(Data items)
......

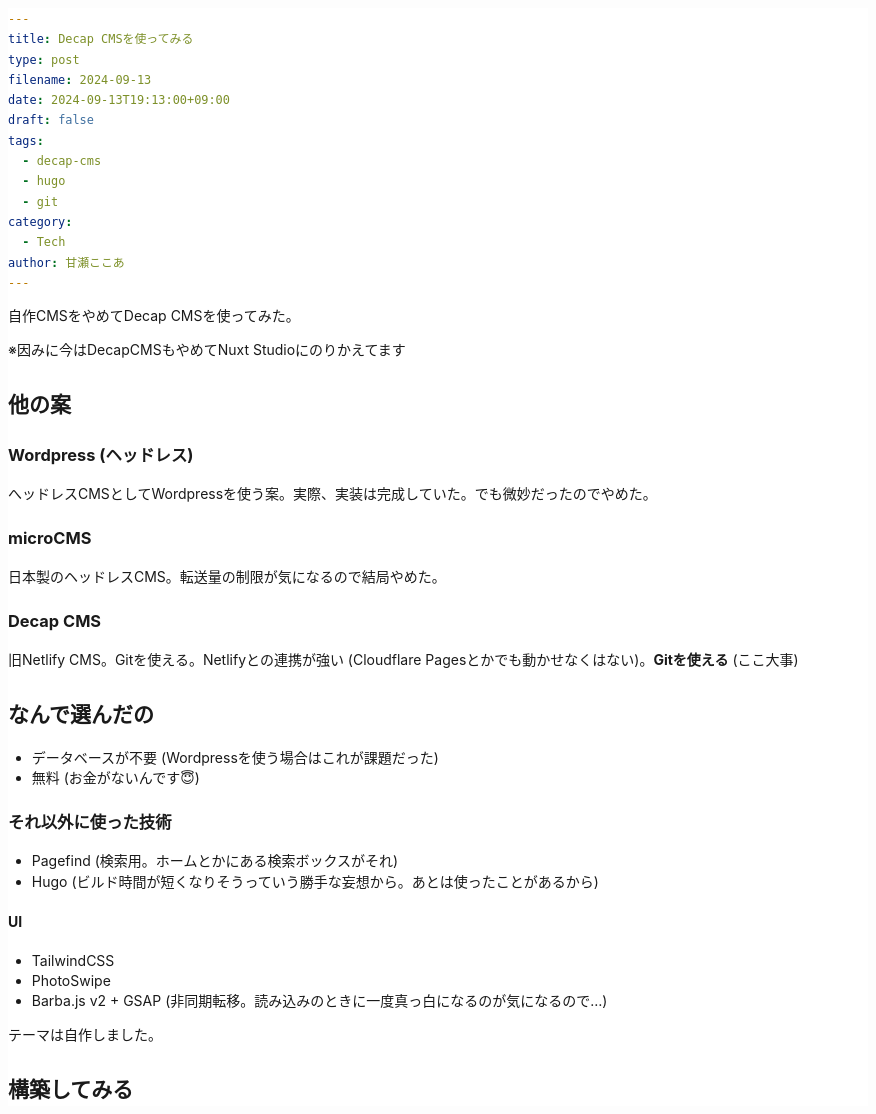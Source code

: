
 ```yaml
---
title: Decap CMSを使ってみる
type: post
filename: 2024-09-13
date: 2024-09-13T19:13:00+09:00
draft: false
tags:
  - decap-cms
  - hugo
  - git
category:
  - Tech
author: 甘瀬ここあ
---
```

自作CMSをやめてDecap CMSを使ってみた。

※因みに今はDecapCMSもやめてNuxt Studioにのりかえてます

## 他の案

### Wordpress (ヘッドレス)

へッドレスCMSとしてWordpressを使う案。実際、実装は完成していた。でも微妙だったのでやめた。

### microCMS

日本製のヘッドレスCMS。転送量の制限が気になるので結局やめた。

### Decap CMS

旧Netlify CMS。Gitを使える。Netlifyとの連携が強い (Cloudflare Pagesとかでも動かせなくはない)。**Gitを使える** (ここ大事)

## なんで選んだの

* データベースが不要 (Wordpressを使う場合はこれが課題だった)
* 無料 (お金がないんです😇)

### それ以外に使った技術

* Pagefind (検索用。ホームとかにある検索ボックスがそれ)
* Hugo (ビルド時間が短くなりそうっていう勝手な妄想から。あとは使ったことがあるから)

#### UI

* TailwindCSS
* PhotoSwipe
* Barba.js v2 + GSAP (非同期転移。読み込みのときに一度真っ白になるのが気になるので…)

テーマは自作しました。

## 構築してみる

......

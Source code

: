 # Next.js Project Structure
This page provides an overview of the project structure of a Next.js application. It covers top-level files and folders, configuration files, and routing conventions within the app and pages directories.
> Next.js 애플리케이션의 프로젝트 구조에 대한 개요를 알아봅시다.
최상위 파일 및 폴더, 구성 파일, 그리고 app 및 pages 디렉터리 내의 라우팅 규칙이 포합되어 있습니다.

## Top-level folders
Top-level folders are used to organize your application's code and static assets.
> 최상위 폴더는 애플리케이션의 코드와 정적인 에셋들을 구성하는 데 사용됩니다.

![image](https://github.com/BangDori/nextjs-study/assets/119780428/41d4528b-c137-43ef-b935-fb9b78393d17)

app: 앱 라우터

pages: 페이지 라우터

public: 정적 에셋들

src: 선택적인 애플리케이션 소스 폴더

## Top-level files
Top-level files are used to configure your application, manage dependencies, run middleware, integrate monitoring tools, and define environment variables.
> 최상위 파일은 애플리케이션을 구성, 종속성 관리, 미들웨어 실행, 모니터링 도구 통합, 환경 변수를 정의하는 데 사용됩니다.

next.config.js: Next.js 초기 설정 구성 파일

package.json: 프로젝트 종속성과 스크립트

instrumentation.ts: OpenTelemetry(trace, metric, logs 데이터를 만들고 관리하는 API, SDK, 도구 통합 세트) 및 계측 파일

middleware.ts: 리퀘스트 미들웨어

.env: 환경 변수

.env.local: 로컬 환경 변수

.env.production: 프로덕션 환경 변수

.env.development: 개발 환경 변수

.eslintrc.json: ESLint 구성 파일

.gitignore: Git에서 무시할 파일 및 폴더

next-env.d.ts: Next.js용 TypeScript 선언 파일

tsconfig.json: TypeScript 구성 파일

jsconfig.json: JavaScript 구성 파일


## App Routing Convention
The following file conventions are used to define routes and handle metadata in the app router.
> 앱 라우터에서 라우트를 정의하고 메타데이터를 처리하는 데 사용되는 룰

......

The problem: Give back exactly the lines above starting at the line where "구성하는 데 사용됩니다." appears and ending at the line where "처리하는 데 사용되는 룰" appears, both included, with no other lines.

Task result:
> 최상위 폴더는 애플리케이션의 코드와 정적인 에셋들을 구성하는 데 사용됩니다.

![image](https://github.com/BangDori/nextjs-study/assets/119780428/41d4528b-c137-43ef-b935-fb9b78393d17)

app: 앱 라우터

pages: 페이지 라우터

public: 정적 에셋들

src: 선택적인 애플리케이션 소스 폴더

## Top-level files
Top-level files are used to configure your application, manage dependencies, run middleware, integrate monitoring tools, and define environment variables.
> 최상위 파일은 애플리케이션을 구성, 종속성 관리, 미들웨어 실행, 모니터링 도구 통합, 환경 변수를 정의하는 데 사용됩니다.

next.config.js: Next.js 초기 설정 구성 파일

package.json: 프로젝트 종속성과 스크립트

instrumentation.ts: OpenTelemetry(trace, metric, logs 데이터를 만들고 관리하는 API, SDK, 도구 통합 세트) 및 계측 파일

middleware.ts: 리퀘스트 미들웨어

.env: 환경 변수

.env.local: 로컬 환경 변수

.env.production: 프로덕션 환경 변수

.env.development: 개발 환경 변수

.eslintrc.json: ESLint 구성 파일

.gitignore: Git에서 무시할 파일 및 폴더

next-env.d.ts: Next.js용 TypeScript 선언 파일

tsconfig.json: TypeScript 구성 파일

jsconfig.json: JavaScript 구성 파일


## App Routing Convention
The following file conventions are used to define routes and handle metadata in the app router.
> 앱 라우터에서 라우트를 정의하고 메타데이터를 처리하는 데 사용되는 룰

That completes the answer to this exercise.